Capstone: Transformers & VAEs

[!NOTE] This module explores the core principles of Capstone: Transformers & VAEs, deriving solutions from first principles and hardware constraints to build world-class, production-ready expertise.

1. Introduction: The Modern Titans

This entire module leads to this moment. The two architectures that define modern AI:

Transformers (GPT, BERT, Claude): The masters of Sequence and Context.
Variational Autoencoders (VAEs, Stable Diffusion): The masters of Generation and Latent Space.

They rely entirely on the math we just covered: Dot Products (Linear Algebra), Softmax (Calculus), Entropy (Info Theory), and Gaussian Distributions (Stats).

2. Transformers: Attention is All You Need

Before 2017, we processed text sequentially (RNNs). “Read word 1, then word 2, then word 3…” This was slow and forgot long-term context.

The Transformer reads the entire sentence at once (in parallel). But how does it know “it” refers to “animal”?

The Core Mechanism: Self-Attention

Imagine a database lookup.

Query (Q): What I am looking for? (e.g., “it”).
Key (K): What defines this word? (e.g., “animal”, “street”).
Value (V): The actual content (The meaning).

We compute the similarity between the Query and every Key using a Dot Product.

  Attention(Q, K, V) = softmax( QKT / √dk ) V

QK^T: Compute similarity scores (Dot Product).
Divide by √d_k: Scale down so gradients don’t explode.
Softmax: Convert scores to probabilities (sum to 1).
Multiply by V: Get the weighted sum of meanings.

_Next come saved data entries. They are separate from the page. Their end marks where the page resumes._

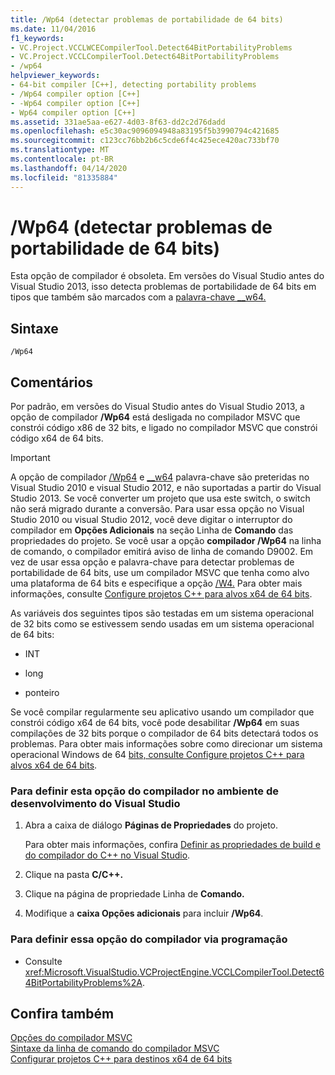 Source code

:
 ```yaml
---
title: /Wp64 (detectar problemas de portabilidade de 64 bits)
ms.date: 11/04/2016
f1_keywords:
- VC.Project.VCCLWCECompilerTool.Detect64BitPortabilityProblems
- VC.Project.VCCLCompilerTool.Detect64BitPortabilityProblems
- /wp64
helpviewer_keywords:
- 64-bit compiler [C++], detecting portability problems
- /Wp64 compiler option [C++]
- -Wp64 compiler option [C++]
- Wp64 compiler option [C++]
ms.assetid: 331ae5aa-e627-4d03-8f63-dd2c2d76dadd
ms.openlocfilehash: e5c30ac9096094948a83195f5b3990794c421685
ms.sourcegitcommit: c123cc76bb2b6c5cde6f4c425ece420ac733bf70
ms.translationtype: MT
ms.contentlocale: pt-BR
ms.lasthandoff: 04/14/2020
ms.locfileid: "81335884"
---
```

# <a name="wp64-detect-64-bit-portability-issues"></a>/Wp64 (detectar problemas de portabilidade de 64 bits)

Esta opção de compilador é obsoleta. Em versões do Visual Studio antes do Visual Studio 2013, isso detecta problemas de portabilidade de 64 bits em tipos que também são marcados com a [palavra-chave __w64.](../../cpp/w64.md)

## <a name="syntax"></a>Sintaxe

```
/Wp64
```

## <a name="remarks"></a>Comentários

Por padrão, em versões do Visual Studio antes do Visual Studio 2013, a opção de compilador **/Wp64** está desligada no compilador MSVC que constrói código x86 de 32 bits, e ligado no compilador MSVC que constrói código x64 de 64 bits.

> [!IMPORTANT]
> A opção de compilador [/Wp64](wp64-detect-64-bit-portability-issues.md) e [__w64](../../cpp/w64.md) palavra-chave são preteridas no Visual Studio 2010 e visual Studio 2012, e não suportadas a partir do Visual Studio 2013. Se você converter um projeto que usa este switch, o switch não será migrado durante a conversão. Para usar essa opção no Visual Studio 2010 ou visual Studio 2012, você deve digitar o interruptor do compilador em **Opções Adicionais** na seção Linha de **Comando** das propriedades do projeto. Se você usar a opção **compilador /Wp64** na linha de comando, o compilador emitirá aviso de linha de comando D9002. Em vez de usar essa opção e palavra-chave para detectar problemas de portabilidade de 64 bits, use um compilador MSVC que tenha como alvo uma plataforma de 64 bits e especifique a opção [/W4.](compiler-option-warning-level.md) Para obter mais informações, consulte [Configure projetos C++ para alvos x64 de 64 bits](../configuring-programs-for-64-bit-visual-cpp.md).

As variáveis dos seguintes tipos são testadas em um sistema operacional de 32 bits como se estivessem sendo usadas em um sistema operacional de 64 bits:

- INT

- long

- ponteiro

Se você compilar regularmente seu aplicativo usando um compilador que constrói código x64 de 64 bits, você pode desabilitar **/Wp64** em suas compilações de 32 bits porque o compilador de 64 bits detectará todos os problemas. Para obter mais informações sobre como direcionar um sistema operacional Windows de 64 [bits, consulte Configure projetos C++ para alvos x64 de 64 bits](../configuring-programs-for-64-bit-visual-cpp.md).

### <a name="to-set-this-compiler-option-in-the-visual-studio-development-environment"></a>Para definir esta opção do compilador no ambiente de desenvolvimento do Visual Studio

1. Abra a caixa de diálogo **Páginas de Propriedades** do projeto.

   Para obter mais informações, confira [Definir as propriedades de build e do compilador do C++ no Visual Studio](../working-with-project-properties.md).

1. Clique na pasta **C/C++.**

1. Clique na página de propriedade Linha de **Comando.**

1. Modifique a **caixa Opções adicionais** para incluir **/Wp64**.

### <a name="to-set-this-compiler-option-programmatically"></a>Para definir essa opção do compilador via programação

- Consulte <xref:Microsoft.VisualStudio.VCProjectEngine.VCCLCompilerTool.Detect64BitPortabilityProblems%2A>.

## <a name="see-also"></a>Confira também

[Opções do compilador MSVC](compiler-options.md)<br/>
[Sintaxe da linha de comando do compilador MSVC](compiler-command-line-syntax.md)<br/>
[Configurar projetos C++ para destinos x64 de 64 bits](../configuring-programs-for-64-bit-visual-cpp.md)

3. Interactive Visualizer: The Attention Graph

See how Self-Attention links words. Sentence: “The animal didn’t cross the street because it was too tired.”

Instructions:

Hover over any word in the bottom row (Query).
See which words light up in the top row (Keys).
- “it”: Strong link to “animal” (Resolution).
- “tired”: Strong link to “animal” (Adjective association).
- “cross”: Link to “street” (Object).

[!TIP] Try it yourself: Hover over the word “it” at the bottom. You will see a strong line connecting to “animal” at the top. This is the model resolving the pronoun!

Hover/Touch bottom words (Query) to see Attention (Keys).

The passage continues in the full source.